● **PROBLEM DETAILS**: Please return the lines below verbatim, beginning at the one that has "Al mismo tiempo" and stopping after the one that has "## Conclusiones", and add no other lines.

● **DATASET RECORDS**:
===============
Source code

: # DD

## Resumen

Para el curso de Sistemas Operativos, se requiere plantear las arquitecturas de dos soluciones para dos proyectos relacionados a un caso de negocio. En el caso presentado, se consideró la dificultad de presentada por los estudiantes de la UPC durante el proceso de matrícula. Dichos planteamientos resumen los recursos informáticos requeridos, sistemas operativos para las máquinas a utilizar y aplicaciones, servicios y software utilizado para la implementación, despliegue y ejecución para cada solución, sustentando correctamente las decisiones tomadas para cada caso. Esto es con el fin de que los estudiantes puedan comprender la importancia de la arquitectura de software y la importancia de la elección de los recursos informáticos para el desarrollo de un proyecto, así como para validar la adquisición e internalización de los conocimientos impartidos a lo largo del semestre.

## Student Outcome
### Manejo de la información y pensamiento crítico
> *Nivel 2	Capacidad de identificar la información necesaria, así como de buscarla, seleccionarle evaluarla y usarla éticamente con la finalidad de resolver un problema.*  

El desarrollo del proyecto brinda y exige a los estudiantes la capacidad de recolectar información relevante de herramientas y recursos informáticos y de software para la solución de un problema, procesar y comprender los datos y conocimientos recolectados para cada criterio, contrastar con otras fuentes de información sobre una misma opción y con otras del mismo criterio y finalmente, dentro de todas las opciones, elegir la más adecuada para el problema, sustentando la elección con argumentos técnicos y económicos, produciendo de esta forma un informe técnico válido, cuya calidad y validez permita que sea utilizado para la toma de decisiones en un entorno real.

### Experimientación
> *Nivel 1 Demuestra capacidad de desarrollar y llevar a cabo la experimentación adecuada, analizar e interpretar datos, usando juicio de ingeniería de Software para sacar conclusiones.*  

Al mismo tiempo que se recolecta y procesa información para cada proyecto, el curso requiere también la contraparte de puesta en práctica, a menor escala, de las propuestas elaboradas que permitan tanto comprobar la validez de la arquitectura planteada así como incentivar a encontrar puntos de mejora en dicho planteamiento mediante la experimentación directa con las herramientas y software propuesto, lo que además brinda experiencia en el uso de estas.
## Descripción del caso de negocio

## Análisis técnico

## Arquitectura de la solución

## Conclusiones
===============
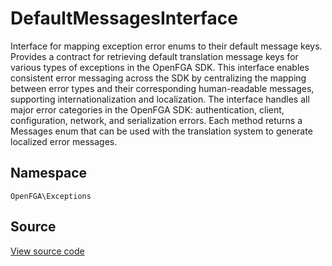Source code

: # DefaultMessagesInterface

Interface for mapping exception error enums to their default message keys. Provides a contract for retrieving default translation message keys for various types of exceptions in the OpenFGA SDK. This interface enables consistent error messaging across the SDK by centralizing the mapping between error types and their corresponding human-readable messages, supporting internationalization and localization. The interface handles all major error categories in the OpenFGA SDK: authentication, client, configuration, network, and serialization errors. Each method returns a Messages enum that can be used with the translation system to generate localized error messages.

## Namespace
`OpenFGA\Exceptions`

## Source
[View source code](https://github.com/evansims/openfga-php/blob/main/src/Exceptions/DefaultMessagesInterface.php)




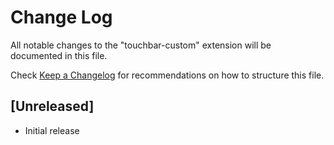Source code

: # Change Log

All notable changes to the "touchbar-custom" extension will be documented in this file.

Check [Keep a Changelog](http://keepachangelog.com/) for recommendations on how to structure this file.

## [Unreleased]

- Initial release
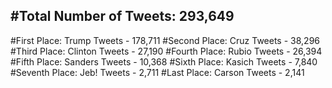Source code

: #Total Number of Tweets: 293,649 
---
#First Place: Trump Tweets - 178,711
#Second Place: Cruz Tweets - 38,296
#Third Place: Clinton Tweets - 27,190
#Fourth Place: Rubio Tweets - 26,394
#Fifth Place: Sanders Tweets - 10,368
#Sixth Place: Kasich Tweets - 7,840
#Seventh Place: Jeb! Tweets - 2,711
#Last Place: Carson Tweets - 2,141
===============
● **YOUR SOLUTION**:
Al mismo tiempo que se recolecta y procesa información para cada proyecto, el curso requiere también la contraparte de puesta en práctica, a menor escala, de las propuestas elaboradas que permitan tanto comprobar la validez de la arquitectura planteada así como incentivar a encontrar puntos de mejora en dicho planteamiento mediante la experimentación directa con las herramientas y software propuesto, lo que además brinda experiencia en el uso de estas.
## Descripción del caso de negocio

## Análisis técnico

## Arquitectura de la solución

## Conclusiones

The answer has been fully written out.